- [Instructions to follow] Check each line of the records below and collect those holding "bottom".

-- Excerpted data follows --

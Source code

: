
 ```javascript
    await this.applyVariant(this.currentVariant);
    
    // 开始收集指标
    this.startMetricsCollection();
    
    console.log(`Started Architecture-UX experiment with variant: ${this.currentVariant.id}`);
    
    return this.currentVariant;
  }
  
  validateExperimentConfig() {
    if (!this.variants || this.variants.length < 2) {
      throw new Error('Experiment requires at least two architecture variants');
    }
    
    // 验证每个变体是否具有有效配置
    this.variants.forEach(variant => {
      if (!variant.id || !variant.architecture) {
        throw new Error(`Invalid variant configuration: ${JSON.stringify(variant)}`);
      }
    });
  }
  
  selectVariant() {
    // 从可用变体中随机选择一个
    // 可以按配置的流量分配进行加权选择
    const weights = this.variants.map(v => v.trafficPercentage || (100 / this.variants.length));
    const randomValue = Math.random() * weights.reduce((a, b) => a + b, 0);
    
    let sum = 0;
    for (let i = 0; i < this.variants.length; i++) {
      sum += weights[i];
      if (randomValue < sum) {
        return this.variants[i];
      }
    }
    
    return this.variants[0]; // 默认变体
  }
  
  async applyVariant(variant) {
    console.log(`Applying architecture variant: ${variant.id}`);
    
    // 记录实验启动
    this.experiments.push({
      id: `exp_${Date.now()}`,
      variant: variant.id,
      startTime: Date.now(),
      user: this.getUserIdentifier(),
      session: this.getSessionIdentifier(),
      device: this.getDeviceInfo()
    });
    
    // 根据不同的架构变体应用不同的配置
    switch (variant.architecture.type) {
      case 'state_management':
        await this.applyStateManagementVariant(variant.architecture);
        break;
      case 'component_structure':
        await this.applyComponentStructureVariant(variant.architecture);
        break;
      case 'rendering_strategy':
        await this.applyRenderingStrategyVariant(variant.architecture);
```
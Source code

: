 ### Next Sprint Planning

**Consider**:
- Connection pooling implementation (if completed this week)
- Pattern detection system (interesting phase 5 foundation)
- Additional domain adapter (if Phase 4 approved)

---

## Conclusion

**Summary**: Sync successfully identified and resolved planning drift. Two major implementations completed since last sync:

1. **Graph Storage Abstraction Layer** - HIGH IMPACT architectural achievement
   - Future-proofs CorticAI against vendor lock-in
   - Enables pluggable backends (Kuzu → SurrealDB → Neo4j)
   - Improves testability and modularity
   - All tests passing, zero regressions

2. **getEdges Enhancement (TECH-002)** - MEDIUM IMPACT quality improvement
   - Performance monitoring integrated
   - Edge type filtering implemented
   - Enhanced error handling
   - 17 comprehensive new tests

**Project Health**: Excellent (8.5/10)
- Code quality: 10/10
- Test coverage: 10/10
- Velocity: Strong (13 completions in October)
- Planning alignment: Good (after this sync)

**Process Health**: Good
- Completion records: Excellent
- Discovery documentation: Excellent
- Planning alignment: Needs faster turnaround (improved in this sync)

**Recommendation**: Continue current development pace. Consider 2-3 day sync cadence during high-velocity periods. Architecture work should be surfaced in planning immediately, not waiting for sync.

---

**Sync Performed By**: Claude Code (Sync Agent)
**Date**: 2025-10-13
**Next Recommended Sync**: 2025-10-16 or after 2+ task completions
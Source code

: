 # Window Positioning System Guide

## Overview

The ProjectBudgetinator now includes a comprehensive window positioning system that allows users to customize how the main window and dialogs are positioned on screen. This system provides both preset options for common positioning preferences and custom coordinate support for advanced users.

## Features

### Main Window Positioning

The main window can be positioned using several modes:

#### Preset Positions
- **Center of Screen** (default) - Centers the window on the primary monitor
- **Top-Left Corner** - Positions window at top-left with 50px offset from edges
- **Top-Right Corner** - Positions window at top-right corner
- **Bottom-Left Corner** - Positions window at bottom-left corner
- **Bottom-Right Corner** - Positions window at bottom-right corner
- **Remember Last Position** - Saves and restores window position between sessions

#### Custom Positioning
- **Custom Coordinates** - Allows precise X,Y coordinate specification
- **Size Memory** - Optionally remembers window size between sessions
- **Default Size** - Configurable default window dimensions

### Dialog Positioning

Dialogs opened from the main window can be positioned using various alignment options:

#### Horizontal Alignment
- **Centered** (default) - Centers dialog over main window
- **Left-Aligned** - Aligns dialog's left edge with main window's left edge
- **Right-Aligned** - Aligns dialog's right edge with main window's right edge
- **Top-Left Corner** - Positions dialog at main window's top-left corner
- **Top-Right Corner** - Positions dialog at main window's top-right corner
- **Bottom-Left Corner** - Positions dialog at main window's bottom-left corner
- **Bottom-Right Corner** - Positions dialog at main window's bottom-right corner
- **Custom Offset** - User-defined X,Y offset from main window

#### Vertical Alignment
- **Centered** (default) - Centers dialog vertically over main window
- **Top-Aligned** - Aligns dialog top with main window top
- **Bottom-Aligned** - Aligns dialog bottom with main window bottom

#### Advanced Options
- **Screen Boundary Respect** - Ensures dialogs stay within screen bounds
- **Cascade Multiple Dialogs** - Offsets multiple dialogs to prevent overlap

-- Excerpted data concluded --

- [Answer space]
- **Bottom-Left Corner** - Positions window at bottom-left corner
- **Bottom-Right Corner** - Positions window at bottom-right corner
- **Bottom-Left Corner** - Positions dialog at main window's bottom-left corner
- **Bottom-Right Corner** - Positions dialog at main window's bottom-right corner
- **Bottom-Aligned** - Aligns dialog bottom with main window bottom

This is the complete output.